- **TRY IT**
Print the line where "(optional but recommended)" occurs and every line that follows it in the data below, ending with the last line, precisely as written.

[Start of section]

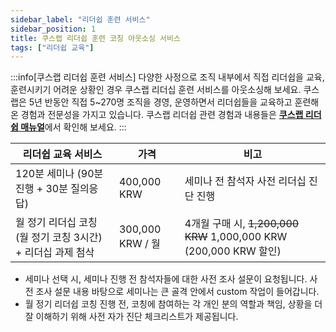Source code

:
 ```yaml
---
sidebar_label: "리더쉽 훈련 서비스"
sidebar_position: 1
title: 쿠스랩 리더쉽 훈련 코칭 아웃소싱 서비스
tags: ["리더쉽 교육"]
---
```


:::info[쿠스랩 리더쉽 훈련 서비스]
다양한 사정으로 조직 내부에서 직접 리더쉽을 교육, 훈련시키기 어려운 상황인 경우 쿠스랩 리더십 훈련 서비스를 아웃소싱해 보세요.
쿠스랩은 5년 반동안 직접 5~270명 조직을 경영, 운영하면서 리더쉽들을 교육하고 훈련해온 경험과 전문성을 가지고 있습니다.
쿠스랩 리더쉽 관련 경험과 내용들은 [**쿠스랩 리더쉽 매뉴얼**](docs/../../services/leadership-training.md)에서 확인해 보세요.
:::

| 리더쉽 교육 서비스                                          | 가격             | 비고                                                              |
| ----------------------------------------------------------- | ---------------- | ----------------------------------------------------------------- |
| 120분 세미나 (90분 진행 + 30분 질의응답)                    | 400,000 KRW      | 세미나 전 참석자 사전 리더십 진단 진행                            |
| 월 정기 리더십 코칭 (월 정기 코칭 3시간) + 리더십 과제 첨삭 | 300,000 KRW / 월 | 4개월 구매 시, ~~1,200,000 KRW~~ 1,000,000 KRW (200,000 KRW 할인) |

- 세미나 선택 시, 세미나 진행 전 참석자들에 대한 사전 조사 설문이 요청됩니다. 사전 조사 설문 내용 바탕으로 세미나는 큰 골격 안에서 custom 작업이 들어갑니다.
- 월 정기 리더쉽 코칭 진행 전, 코칭에 참여하는 각 개인 분의 역할과 책임, 상황을 더 잘 이해하기 위해 사전 자가 진단 체크리스트가 제공됩니다.
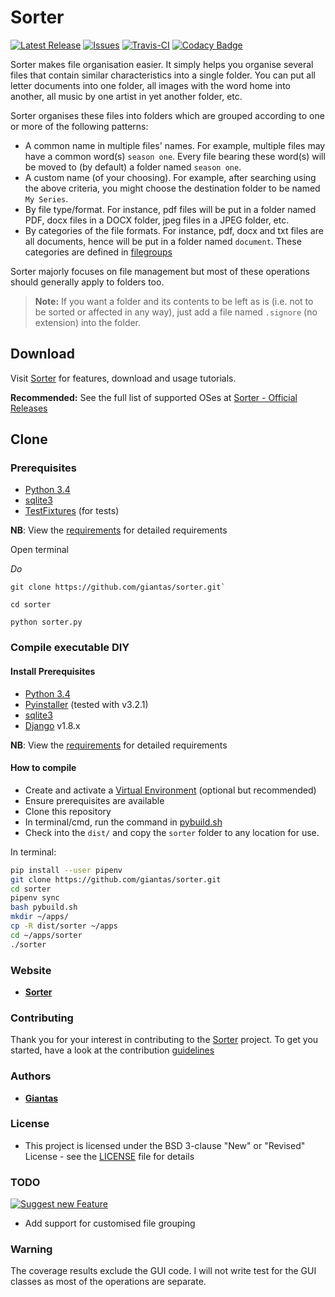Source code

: # Sorter

[![Latest Release](https://img.shields.io/github/release/giantas/sorter.svg?maxAge=2591001)](https://github.com/giantas/sorter/releases/latest)
[![Issues](https://img.shields.io/github/issues-raw/giantas/sorter/website.svg)](https://github.com/giantas/sorter/issues)
[![Travis-CI](https://img.shields.io/travis/giantas/sorter.svg?maxAge=2592000)](https://travis-ci.org/giantas/sorter)
[![Codacy Badge](https://api.codacy.com/project/badge/Coverage/cc39b46d83564cd687bb1278f7a942b4)](https://www.codacy.com/app/giantas/sorter?utm_source=github.com&utm_medium=referral&utm_content=giantas/sorter&utm_campaign=Badge_Coverage)

Sorter makes file organisation easier. It simply helps you organise several files that contain similar characteristics into a single folder. You can put all letter documents into one folder, all images with the word home into another, all music by one artist in yet another folder, etc. 

Sorter organises these files into folders which are grouped according to one or more of the following patterns:

* A common name in multiple files' names. For example, multiple files may have a common word(s) `season one`. Every file bearing these word(s) will be moved to (by default) a folder named `season one`.
* A custom name (of your choosing). For example, after searching using the above criteria, you might choose the destination folder to be named `My Series`.
* By file type/format. For instance, pdf files will be put in a folder named PDF, docx files in a DOCX folder, jpeg files in a JPEG folder, etc.
* By categories of the file formats. For instance, pdf, docx and txt files are all documents, hence will be put in a folder named `document`. These categories are defined in [filegroups](filegroups.py)

Sorter majorly focuses on file management but most of these operations should generally apply to folders too.

> **Note:** If you want a folder and its contents to be left as is (i.e. not to be sorted or affected in any way), just add a file named `.signore` (no extension) into the folder.


## Download
Visit [Sorter](http://giantas.github.io/sorter) for features, download and usage tutorials.

**Recommended:** See the full list of supported OSes at [Sorter - Official Releases](https://github.com/giantas/sorter/releases/latest)


## Clone

### Prerequisites 
* [Python 3.4](https://www.python.org/)
* [sqlite3](http://www.sqlite.org/download.html)
* [TestFixtures](https://testfixtures.readthedocs.io/en/latest/index.html) (for tests)

**NB**: View the [requirements](Pipfile) for detailed requirements

Open terminal

*Do*

```
git clone https://github.com/giantas/sorter.git`

cd sorter

python sorter.py
```

### Compile executable DIY

#### Install Prerequisites
* [Python 3.4](https://www.python.org/)
* [Pyinstaller](http://www.pyinstaller.org/) (tested with v3.2.1)
* [sqlite3](http://www.sqlite.org/download.html)
* [Django](https://www.djangoproject.com/download/) v1.8.x

**NB**: View the [requirements](Pipfile) for detailed requirements


#### How to compile
* Create and activate a [Virtual Environment](http://python-guide-pt-br.readthedocs.io/en/latest/dev/virtualenvs/) (optional but recommended)
* Ensure prerequisites are available
* Clone this repository
* In terminal/cmd, run the command in [pybuild.sh](pybuild.sh)
* Check into the `dist/` and copy the `sorter` folder to any location for use.

In terminal:

```bash
pip install --user pipenv
git clone https://github.com/giantas/sorter.git
cd sorter
pipenv sync
bash pybuild.sh
mkdir ~/apps/
cp -R dist/sorter ~/apps
cd ~/apps/sorter
./sorter
```


### Website
* **[Sorter](https://giantas.github.io/sorter)**


### Contributing

Thank you for your interest in contributing to the [Sorter](https://github.com/giantas/sorter) project. To get you started, have a look at the contribution [guidelines](CONTRIBUTING.md)


### Authors

* **[Giantas](https://github.com/giantas)** 


### License

* This project is licensed under the BSD 3-clause "New" or "Revised" License - see the [LICENSE](LICENSE) file for details


### TODO

[![Suggest new Feature](https://img.shields.io/badge/suggest-new-brightgreen.svg)](https://github.com/giantas/sorter/issues/new)

- Add support for customised file grouping

### Warning

The coverage results exclude the GUI code. I will not write test for the GUI classes as most of the operations are separate.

[End of section]

- **RESPONSE AREA**
* Create and activate a [Virtual Environment](http://python-guide-pt-br.readthedocs.io/en/latest/dev/virtualenvs/) (optional but recommended)
* Ensure prerequisites are available
* Clone this repository
* In terminal/cmd, run the command in [pybuild.sh](pybuild.sh)
* Check into the `dist/` and copy the `sorter` folder to any location for use.

In terminal:

```bash
pip install --user pipenv
git clone https://github.com/giantas/sorter.git
cd sorter
pipenv sync
bash pybuild.sh
mkdir ~/apps/
cp -R dist/sorter ~/apps
cd ~/apps/sorter
./sorter
```


### Website
* **[Sorter](https://giantas.github.io/sorter)**


### Contributing

Thank you for your interest in contributing to the [Sorter](https://github.com/giantas/sorter) project. To get you started, have a look at the contribution [guidelines](CONTRIBUTING.md)


### Authors

* **[Giantas](https://github.com/giantas)** 


### License

* This project is licensed under the BSD 3-clause "New" or "Revised" License - see the [LICENSE](LICENSE) file for details


### TODO

[![Suggest new Feature](https://img.shields.io/badge/suggest-new-brightgreen.svg)](https://github.com/giantas/sorter/issues/new)

- Add support for customised file grouping

### Warning

The coverage results exclude the GUI code. I will not write test for the GUI classes as most of the operations are separate.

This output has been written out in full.